**TASK TO CARRY OUT**
Return each line of the entries that mentions the word "where".

**DATA IN THIS EXERCISE**
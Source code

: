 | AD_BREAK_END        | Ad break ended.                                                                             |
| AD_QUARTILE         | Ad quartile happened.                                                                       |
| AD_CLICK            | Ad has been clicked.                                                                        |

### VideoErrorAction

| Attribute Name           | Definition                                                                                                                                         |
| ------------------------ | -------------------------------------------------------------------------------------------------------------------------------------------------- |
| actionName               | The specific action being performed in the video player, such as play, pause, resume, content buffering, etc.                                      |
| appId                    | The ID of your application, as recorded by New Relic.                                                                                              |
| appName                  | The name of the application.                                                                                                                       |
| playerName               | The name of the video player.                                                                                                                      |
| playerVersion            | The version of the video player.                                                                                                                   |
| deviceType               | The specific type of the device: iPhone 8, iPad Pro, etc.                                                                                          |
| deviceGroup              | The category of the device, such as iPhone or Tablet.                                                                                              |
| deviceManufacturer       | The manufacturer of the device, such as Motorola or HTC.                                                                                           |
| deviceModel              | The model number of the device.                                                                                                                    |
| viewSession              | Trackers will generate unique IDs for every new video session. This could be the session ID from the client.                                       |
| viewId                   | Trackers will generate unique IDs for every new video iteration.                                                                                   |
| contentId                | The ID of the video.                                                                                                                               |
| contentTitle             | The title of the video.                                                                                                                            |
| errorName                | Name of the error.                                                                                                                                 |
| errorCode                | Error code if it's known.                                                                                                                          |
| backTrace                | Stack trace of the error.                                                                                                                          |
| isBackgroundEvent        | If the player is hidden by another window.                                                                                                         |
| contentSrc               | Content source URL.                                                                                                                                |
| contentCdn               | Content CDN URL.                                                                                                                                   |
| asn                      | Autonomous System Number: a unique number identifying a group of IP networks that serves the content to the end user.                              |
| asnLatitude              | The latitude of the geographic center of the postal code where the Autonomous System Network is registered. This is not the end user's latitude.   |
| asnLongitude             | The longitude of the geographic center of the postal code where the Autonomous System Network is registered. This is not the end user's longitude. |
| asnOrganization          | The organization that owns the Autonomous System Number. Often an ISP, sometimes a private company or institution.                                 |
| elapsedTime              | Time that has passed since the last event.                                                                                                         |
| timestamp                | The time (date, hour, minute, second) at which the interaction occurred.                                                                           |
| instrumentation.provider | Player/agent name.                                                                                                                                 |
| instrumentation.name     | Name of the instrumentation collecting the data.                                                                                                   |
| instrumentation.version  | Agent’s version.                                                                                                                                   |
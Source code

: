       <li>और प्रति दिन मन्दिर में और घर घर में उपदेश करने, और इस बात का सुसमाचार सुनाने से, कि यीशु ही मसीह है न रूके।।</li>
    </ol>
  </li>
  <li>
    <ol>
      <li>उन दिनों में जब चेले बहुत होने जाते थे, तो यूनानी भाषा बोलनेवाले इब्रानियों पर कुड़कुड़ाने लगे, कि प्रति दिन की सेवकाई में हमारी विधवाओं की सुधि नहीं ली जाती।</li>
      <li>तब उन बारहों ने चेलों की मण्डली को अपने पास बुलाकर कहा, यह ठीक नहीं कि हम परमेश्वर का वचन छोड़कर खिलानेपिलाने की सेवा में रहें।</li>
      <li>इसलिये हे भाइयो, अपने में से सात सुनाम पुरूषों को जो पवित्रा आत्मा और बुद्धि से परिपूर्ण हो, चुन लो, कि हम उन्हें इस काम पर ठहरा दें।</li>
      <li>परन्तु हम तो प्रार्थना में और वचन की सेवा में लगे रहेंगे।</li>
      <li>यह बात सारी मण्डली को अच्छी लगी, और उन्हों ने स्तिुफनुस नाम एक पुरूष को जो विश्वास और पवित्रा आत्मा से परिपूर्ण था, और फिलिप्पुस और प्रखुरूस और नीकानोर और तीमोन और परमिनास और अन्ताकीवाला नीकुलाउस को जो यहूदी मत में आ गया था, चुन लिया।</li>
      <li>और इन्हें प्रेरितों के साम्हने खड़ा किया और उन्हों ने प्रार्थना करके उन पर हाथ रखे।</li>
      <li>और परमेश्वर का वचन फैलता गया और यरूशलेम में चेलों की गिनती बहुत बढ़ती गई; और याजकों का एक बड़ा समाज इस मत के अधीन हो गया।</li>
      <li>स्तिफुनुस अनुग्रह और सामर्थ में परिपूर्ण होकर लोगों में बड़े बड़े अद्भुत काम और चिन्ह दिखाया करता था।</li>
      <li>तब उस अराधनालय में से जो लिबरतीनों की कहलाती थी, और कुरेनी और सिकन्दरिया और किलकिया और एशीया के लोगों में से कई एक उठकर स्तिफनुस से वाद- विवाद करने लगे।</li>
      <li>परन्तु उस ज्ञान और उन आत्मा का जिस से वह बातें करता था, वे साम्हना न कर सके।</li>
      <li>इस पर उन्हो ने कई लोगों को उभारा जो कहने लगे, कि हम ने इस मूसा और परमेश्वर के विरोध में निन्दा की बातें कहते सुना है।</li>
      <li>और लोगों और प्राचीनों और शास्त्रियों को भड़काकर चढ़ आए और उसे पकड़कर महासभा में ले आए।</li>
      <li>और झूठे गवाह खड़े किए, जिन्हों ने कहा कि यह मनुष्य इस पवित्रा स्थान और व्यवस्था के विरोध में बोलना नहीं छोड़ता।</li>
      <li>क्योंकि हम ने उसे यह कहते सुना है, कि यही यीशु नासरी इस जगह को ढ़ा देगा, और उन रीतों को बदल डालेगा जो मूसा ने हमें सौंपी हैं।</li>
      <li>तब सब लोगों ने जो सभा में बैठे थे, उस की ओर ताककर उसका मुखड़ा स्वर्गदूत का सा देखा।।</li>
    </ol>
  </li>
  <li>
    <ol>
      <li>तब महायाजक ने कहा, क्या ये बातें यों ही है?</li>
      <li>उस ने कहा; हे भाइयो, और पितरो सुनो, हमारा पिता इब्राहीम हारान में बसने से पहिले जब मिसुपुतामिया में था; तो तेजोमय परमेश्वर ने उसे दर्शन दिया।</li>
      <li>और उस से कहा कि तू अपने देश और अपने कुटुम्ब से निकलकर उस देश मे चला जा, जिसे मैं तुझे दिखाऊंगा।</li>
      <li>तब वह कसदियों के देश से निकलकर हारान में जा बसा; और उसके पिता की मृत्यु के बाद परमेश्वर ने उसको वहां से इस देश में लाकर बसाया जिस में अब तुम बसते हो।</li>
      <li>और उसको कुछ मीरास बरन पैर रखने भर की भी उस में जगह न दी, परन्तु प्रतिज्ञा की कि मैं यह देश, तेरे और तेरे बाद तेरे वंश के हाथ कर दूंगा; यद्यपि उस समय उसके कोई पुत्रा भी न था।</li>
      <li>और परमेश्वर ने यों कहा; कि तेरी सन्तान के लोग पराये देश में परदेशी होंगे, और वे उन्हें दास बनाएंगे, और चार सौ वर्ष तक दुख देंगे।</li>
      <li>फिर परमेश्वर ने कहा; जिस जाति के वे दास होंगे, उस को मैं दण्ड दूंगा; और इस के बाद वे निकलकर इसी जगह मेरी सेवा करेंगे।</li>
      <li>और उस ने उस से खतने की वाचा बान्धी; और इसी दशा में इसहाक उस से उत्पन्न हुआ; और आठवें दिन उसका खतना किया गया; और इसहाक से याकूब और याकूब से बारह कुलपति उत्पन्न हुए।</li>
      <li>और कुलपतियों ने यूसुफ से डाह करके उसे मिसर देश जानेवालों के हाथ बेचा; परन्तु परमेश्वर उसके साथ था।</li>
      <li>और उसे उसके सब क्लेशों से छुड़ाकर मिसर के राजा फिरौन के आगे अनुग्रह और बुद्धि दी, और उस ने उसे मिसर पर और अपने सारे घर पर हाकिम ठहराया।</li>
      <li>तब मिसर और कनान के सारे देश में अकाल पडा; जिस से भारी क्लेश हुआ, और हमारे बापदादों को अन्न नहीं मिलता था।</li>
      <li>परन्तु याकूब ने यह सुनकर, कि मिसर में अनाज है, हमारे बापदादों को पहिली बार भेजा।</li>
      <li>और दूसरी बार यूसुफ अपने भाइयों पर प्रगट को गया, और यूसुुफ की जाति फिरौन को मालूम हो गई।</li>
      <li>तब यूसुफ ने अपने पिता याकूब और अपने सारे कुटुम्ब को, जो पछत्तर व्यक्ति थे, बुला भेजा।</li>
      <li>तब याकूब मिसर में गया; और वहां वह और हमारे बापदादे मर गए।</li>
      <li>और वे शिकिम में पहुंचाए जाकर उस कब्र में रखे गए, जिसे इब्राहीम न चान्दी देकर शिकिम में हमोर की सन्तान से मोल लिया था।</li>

**SOLUTION FOR THIS TASK**
| asnLatitude              | The latitude of the geographic center of the postal code where the Autonomous System Network is registered. This is not the end user's latitude.   |
| asnLongitude             | The longitude of the geographic center of the postal code where the Autonomous System Network is registered. This is not the end user's longitude. |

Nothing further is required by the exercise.